Abstract:
Pada tataran Filsafat Hukum, kajian tentang peran penting hermeneutika terhadap hukum telah
sangat berkembang. Meskipun demikian, pada tataran yang lebih konkrit, yaitu pada ranah Teori
Hukum, Ilmu Hukum, terutama penafsiran hukum oleh hakim, hermeneutika masih harus
ditelaah lebih jauh dan terperinci. Melalui pembahasan atas putusan perkara pengujian undang-undang
oleh Mahkamah Konstitusi, kajian ini menelusuri titik temu antara hermeneutika dan
penafsiran hukum, dalam rangka memastikan bagaimana hermeneutika dapat berperan di tataran
yang lebih konkrit.
Dari hasil penelusuran ditemukan bahwa beberapa konsep dari Hermeneutika Metodologis,
Hermeneutika Filosofis, Hermeneutika Kritis dan Hermeneutika Reflektif ternyata telah tercakup
dalam upaya penafsiran oleh hakim konstitusi. Ini menunjukkan bahwa di bidang hukum
hermeneutika bukan merupakan bentuk penafsiran baru. Di sisi lain, keberadaan hermeneutika
dalam penafsiran hukum belum termanfaatkan lebih jauh. Terdapat konsep-konsep hermeneutika
seperti Wirkungsgescichte, Depth Hermeneutics (Hermeneutika Kedalaman), dan Hermeneutical
Arc, yang dapat membantu hakim konstitusi untuk menjernihkan makna ketika menafsirkan
seluruh dalil dalam pengujian undang-undang.

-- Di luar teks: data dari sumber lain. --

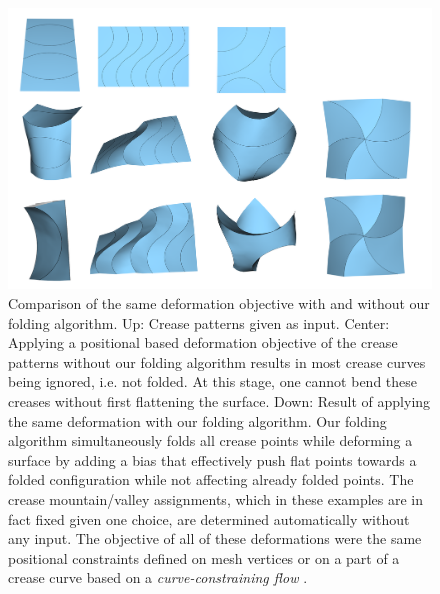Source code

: \begin{figure} [h]
	\centering
	\includegraphics[width=\linewidth]{figures/fold_bias_compare}
	\caption{Comparison of the same deformation objective with and without our folding algorithm. Up: Crease patterns given as input. Center: Applying a positional based deformation objective of the crease patterns without our folding algorithm results in most crease curves being ignored, i.e. not folded. At this stage, one cannot bend these creases without first flattening the surface. Down: Result of applying the same deformation with our folding algorithm. Our folding algorithm simultaneously folds all crease points while deforming a surface by adding a bias that effectively push flat points towards a folded configuration while not affecting already folded points. The crease mountain/valley assignments, which in these examples are in fact fixed given one choice, are determined automatically without any input. The objective of all of these deformations were the same positional constraints defined on mesh vertices or on a part of a crease curve based on a \textit{curve-constraining flow} \cite{rabi2018shape}.}
	\label{fig:folded_and_not_folded}
\end{figure}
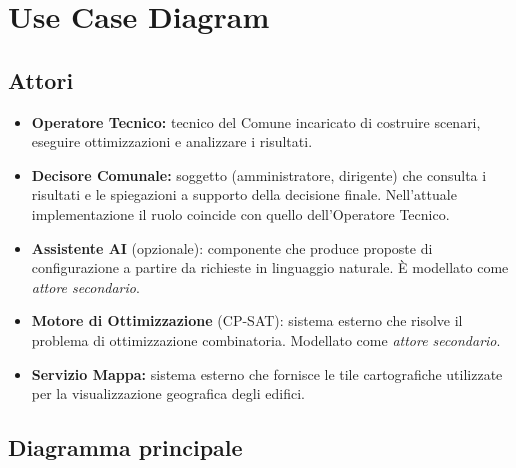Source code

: \section{Use Case Diagram}

\subsection*{Attori}
\begin{itemize}
    \item \textbf{Operatore Tecnico:} tecnico del Comune incaricato di costruire scenari, eseguire ottimizzazioni e analizzare i risultati.
    \item \textbf{Decisore Comunale:} soggetto (amministratore, dirigente) che consulta i risultati e le spiegazioni a supporto della decisione finale. Nell'attuale implementazione il ruolo coincide con quello dell'Operatore Tecnico.
    \item \textbf{Assistente AI} (opzionale): componente che produce proposte di configurazione a partire da richieste in linguaggio naturale. È modellato come \emph{attore secondario}.
    \item \textbf{Motore di Ottimizzazione} (CP-SAT): sistema esterno che risolve il problema di ottimizzazione combinatoria. Modellato come \emph{attore secondario}.
    \item \textbf{Servizio Mappa:} sistema esterno che fornisce le tile cartografiche utilizzate per la visualizzazione geografica degli edifici.
\end{itemize}

\subsection*{Diagramma principale}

Kajian ini meletakan hermeneutika dan penafsiran hukum sebagai objek sekaligus metode.
Keduanya dibedah terlebih dahulu dalam rangka menyusun ‘alat’ (tools), dan alat ini kemudian
digunakan untuk menganalisis objek konkret kajian berupa putusan perkara pengujian undangundang
oleh Mahkamah Konstitusi, dengan tujuan memperoleh peran dan titik temu antara
hermeneutika dan penafsiran hukum.
Menempatkan hermeneutika dalam praksis hukum berarti mempertemukan ranah filosofis
dengan sisi praktis hukum yang berkarakter sangat spesifik. Di ranah filsafat, hermeneutika
dapat bergerak sangat leluasa dan bebas dalam mengeksplorasi kemungkinan maknawi. Di
bidang hukum, hermeneutika harus berhadapan dengan otoritas, nilai-nilai yang menyangkut
kepentingan masyarakat, dan terutama nasib hidup seseorang. Di ranah filsafat hermeneutika
berada dalam kerangka postmodernisme yang non-positivistik, sedang di tataran hukum ia justru
harus masuk ke dalam kerangka modernisme yang bertendensi positivistik. Perbedaan konteks
itu menyebabkan relevansi hermeneutika di bidang hukum menjadi terbatas juga.